## Records drawn from a dataset
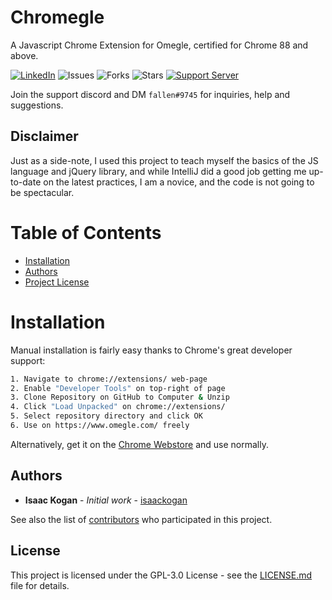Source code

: Chromegle
==================
A Javascript Chrome Extension for Omegle, certified for Chrome 88 and above.

 [![LinkedIn](https://img.shields.io/badge/LinkedIn-0077B5?style=for-the-badge&logo=linkedin&logoColor=white&style=flat-square)](https://www.linkedin.com/in/isaac-kogan-5a45b9193/ ) ![Issues](https://img.shields.io/github/issues/isaackogan/Chromegle) ![Forks](https://img.shields.io/github/forks/isaackogan/Chromegle) ![Stars](https://img.shields.io/github/stars/isaackogan/Chromegle) [![Support Server](https://img.shields.io/discord/655522419460669481.svg?color=7289da&logo=discord&style=flat-square)](https://discord.gg/kaX9H65VhG)

Join the support discord and DM ``fallen#9745`` for inquiries, help and suggestions.

## Disclaimer

Just as a side-note, I used this project to teach myself the basics of the JS language and jQuery library, and while IntelliJ did a good job getting me up-to-date on the latest practices, I am a novice, and the code is not going to be spectacular.

# Table of Contents
- [Installation](#installation)
- [Authors](#authors)
- [Project License](#license)

# Installation

Manual installation is fairly easy thanks to Chrome's great developer support:
```sh
1. Navigate to chrome://extensions/ web-page
2. Enable "Developer Tools" on top-right of page
3. Clone Repository on GitHub to Computer & Unzip
4. Click "Load Unpacked" on chrome://extensions/
5. Select repository directory and click OK
6. Use on https://www.omegle.com/ freely
```

Alternatively, get it on the [Chrome Webstore](https://chrome.google.com/webstore/search/Chromegle) and use normally.

## Authors

* **Isaac Kogan** - *Initial work* - [isaackogan](https://github.com/isaackogan)

See also the list of [contributors](https://github.com/isaackogan/Chromegle/contributors) who participated in this project.

## License

This project is licensed under the GPL-3.0 License - see the [LICENSE.md](LICENSE.md) file for details.
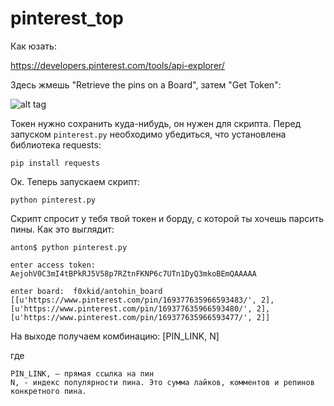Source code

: # pinterest_top

Как юзать: 

https://developers.pinterest.com/tools/api-explorer/

Здесь жмешь "Retrieve the pins on a Board", затем "Get Token": 

![alt tag](https://pp.vk.me/c639319/v639319490/7394/svWmq21aFI0.jpg) 


Токен нужно сохранить куда-нибудь, он нужен для скрипта. 
Перед запуском `pinterest.py` необходимо убедиться, что установлена библиотека requests:

`pip install requests`

Ок. Теперь запускаем скрипт:

`python pinterest.py`

Скрипт спросит у тебя твой токен и борду, с которой ты хочешь парсить пины. Как это выглядит:

```
anton$ python pinterest.py

enter access token:  AejohV0C3mI4tBPkRJ5V58p7RZtnFKNP6c7UTn1DyQ3mkoBEmQAAAAA

enter board:  f0xkid/antohin_board
[[u'https://www.pinterest.com/pin/169377635966593483/', 2], [u'https://www.pinterest.com/pin/169377635966593480/', 2], [u'https://www.pinterest.com/pin/169377635966593477/', 2]]
```

На выходе получаем комбинацию:
[PIN_LINK, N]

где 
```
PIN_LINK, – прямая ссылка на пин
N, - индекс популярности пина. Это сумма лайков, комментов и репинов конкретного пина. 
```

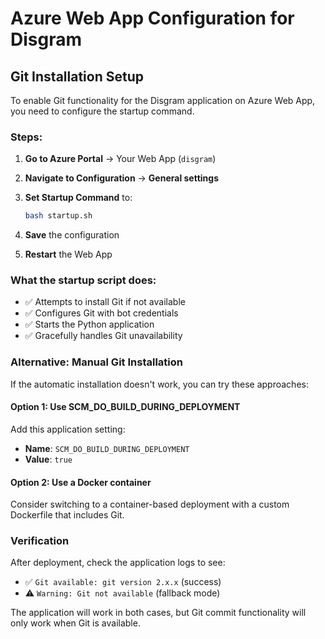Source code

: # Azure Web App Configuration for Disgram

## Git Installation Setup

To enable Git functionality for the Disgram application on Azure Web App, you need to configure the startup command.

### Steps:

1. **Go to Azure Portal** → Your Web App (`disgram`)

2. **Navigate to Configuration** → **General settings**

3. **Set Startup Command** to:
   ```bash
   bash startup.sh
   ```

4. **Save** the configuration

5. **Restart** the Web App

### What the startup script does:

- ✅ Attempts to install Git if not available
- ✅ Configures Git with bot credentials
- ✅ Starts the Python application
- ✅ Gracefully handles Git unavailability

### Alternative: Manual Git Installation

If the automatic installation doesn't work, you can try these approaches:

#### Option 1: Use SCM_DO_BUILD_DURING_DEPLOYMENT
Add this application setting:
- **Name**: `SCM_DO_BUILD_DURING_DEPLOYMENT`
- **Value**: `true`

#### Option 2: Use a Docker container
Consider switching to a container-based deployment with a custom Dockerfile that includes Git.

### Verification

After deployment, check the application logs to see:
- ✅ `Git available: git version 2.x.x` (success)
- ⚠️ `Warning: Git not available` (fallback mode)

The application will work in both cases, but Git commit functionality will only work when Git is available.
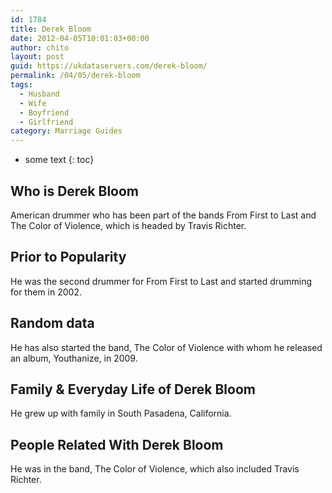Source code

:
 ```yaml
---
id: 1784
title: Derek Bloom
date: 2012-04-05T10:01:03+00:00
author: chito
layout: post
guid: https://ukdataservers.com/derek-bloom/
permalink: /04/05/derek-bloom
tags:
  - Husband
  - Wife
  - Boyfriend
  - Girlfriend
category: Marriage Guides
---
```


* some text
{: toc}


## Who is  Derek Bloom
                  
                  
                  
American drummer who has been part of the bands From First to Last and The Color of Violence, which is headed by Travis Richter.
                  
                
                
                
## Prior to Popularity 
                  
                  
                  
He was the second drummer for From First to Last and started drumming for them in 2002.
                  
                
                
                
## Random data 
                  
                  
                  
He has also started the band, The Color of Violence with whom he released an album, Youthanize, in 2009.
                  
                
                
                
## Family & Everyday Life of Derek Bloom
                  
                  
                  
He grew up with family in South Pasadena, California.
                  
                
                
                
## People Related With  Derek Bloom
                  
                  
                  
He was in the band, The Color of Violence, which also included Travis Richter.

## WHAT TO WORK ON
Filter the records above, keeping each line that contains the word "application".

## ANSWER SPACE
To enable Git functionality for the Disgram application on Azure Web App, you need to configure the startup command.
- ✅ Starts the Python application
Add this application setting:
After deployment, check the application logs to see:
The application will work in both cases, but Git commit functionality will only work when Git is available.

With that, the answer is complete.